Case Study 3: Virtua Voorhees Hospital

  • The Virtua Voorhees Hospital viewed across the stormwater wetland. Photo Credit: Dewberry

Project Overview   |  Design Summary |  Decision-Making    |   Challenges   |   Maintenance


Development Type: Healthcare Campus
Location: 100 Bowman Drive, Voorhees, Camden County, NJ 08043
Developer/Design Team: Virtua Health; Dewberry; HGA Architects & Engineers
Sewer Type: Separate Sanitary and Storm Sewer
Completion Date: May 2011


Project Overview:

Ten years in the making, Virtua Voorhees is a 120 acre healthcare campus development constructed on a greenfield site along NJ State Highway Route 73 in Voorhees Township, Camden County, NJ. The site was assembled from a number of single family, commercial and vacant lots. The project consists of a 386 bed inpatient acute care hospital and 300,000 sf health and wellness center. The initial development on the campus was built by a partnership between Virtua Health and a private healthcare real estate developer. Virtua Voorhees achieved Leadership in Energy and Environmental Design (LEED) Silver certification.

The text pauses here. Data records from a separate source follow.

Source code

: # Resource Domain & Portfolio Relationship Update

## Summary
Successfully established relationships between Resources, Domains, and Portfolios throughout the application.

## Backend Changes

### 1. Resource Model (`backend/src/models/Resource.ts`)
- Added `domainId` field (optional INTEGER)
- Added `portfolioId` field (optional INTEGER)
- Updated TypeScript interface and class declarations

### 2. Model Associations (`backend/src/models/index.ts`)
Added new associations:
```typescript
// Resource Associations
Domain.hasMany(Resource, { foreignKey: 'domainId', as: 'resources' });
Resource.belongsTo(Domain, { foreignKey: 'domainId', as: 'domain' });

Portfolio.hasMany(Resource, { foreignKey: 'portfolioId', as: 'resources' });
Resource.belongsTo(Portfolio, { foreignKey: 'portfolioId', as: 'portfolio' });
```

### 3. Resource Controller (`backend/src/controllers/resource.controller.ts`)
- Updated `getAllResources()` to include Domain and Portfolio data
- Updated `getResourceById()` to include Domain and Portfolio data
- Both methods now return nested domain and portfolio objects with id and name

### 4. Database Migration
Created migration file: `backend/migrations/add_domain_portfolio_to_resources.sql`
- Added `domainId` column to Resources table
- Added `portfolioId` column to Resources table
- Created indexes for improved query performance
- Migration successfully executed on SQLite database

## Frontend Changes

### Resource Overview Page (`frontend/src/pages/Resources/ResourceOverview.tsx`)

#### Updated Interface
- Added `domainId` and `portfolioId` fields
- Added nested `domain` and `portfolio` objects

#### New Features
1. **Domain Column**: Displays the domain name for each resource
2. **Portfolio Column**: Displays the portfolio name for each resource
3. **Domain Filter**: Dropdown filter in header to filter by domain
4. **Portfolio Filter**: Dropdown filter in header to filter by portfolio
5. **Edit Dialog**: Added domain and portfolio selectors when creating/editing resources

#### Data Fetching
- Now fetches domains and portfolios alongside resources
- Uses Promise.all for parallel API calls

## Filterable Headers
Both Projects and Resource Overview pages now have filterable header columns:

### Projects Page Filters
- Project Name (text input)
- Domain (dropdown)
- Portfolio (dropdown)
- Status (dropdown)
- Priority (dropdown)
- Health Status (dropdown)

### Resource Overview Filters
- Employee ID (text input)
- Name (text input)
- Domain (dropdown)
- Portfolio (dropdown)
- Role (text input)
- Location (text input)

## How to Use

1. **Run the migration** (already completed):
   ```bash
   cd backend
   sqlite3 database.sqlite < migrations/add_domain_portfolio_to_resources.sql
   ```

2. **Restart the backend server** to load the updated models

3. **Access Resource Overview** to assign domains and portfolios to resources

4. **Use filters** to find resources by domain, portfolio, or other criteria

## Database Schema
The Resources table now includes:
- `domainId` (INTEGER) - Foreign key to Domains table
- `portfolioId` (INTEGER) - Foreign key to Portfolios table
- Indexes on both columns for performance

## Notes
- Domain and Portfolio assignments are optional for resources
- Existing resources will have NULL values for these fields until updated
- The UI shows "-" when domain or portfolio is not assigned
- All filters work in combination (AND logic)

The Virtua Voorhees campus was envisioned as a state of the art healthcare development that promotes a sense of healing from the moment one arrives on the campus. This vision is supported by the presence of many green infrastructure practices throughout the development. From preservation of onsite freshwater wetlands, natural viewsheds and lush native landscape treatments that, in some cases, also manage stormwater; to site amenities such as walking trails and bike lanes, the campus allows patients, visitors, staff and the community to experience the beauty of the setting while providing the highest level of healthcare and healing consistent with Virtua’s mission to ‘be well, get well and stay well’.

The 120 acre site lies along Route 73 in a Major Business zone district. As part of the project approval process, a General Development Plan that lays out the long term vision for the eventual buildout of the campus was developed and approved by Voorhees Township. The surrounding areas include residential neighborhoods, retail and commercial development along the state highway, a golf course and public park. The site is served by a NJ Transit bus route with stops provided onsite


Design Summary:

The design team incorporated green stormwater management techniques that required additional design and planning, but which nonetheless achieved compounded improvements to site water quality and aesthetics. Green infrastructure provides multiple benefits to Virtua Health, its employees and the patients that visit the campus. The green infrastructure helped Virtua Health obtain NJ DEP and local regulatory approval, offers a beautiful place to work and visit, and provides multiple environmental benefits as well, including wildlife habitat and stormwater quality treatment.

By incorporating green stormwater infrastructure, the project also provides benefits to the local municipality by improving the water quality of stormwater leaving the site, reducing downstream flooding, and replenishing groundwater aquifers. The campus is a testament to the fact that implementation of a sustainable approach to site development and stormwater management using green infrastructure is not only feasible but beneficial from both an environmental and economic standpoint for both the property owner and the community.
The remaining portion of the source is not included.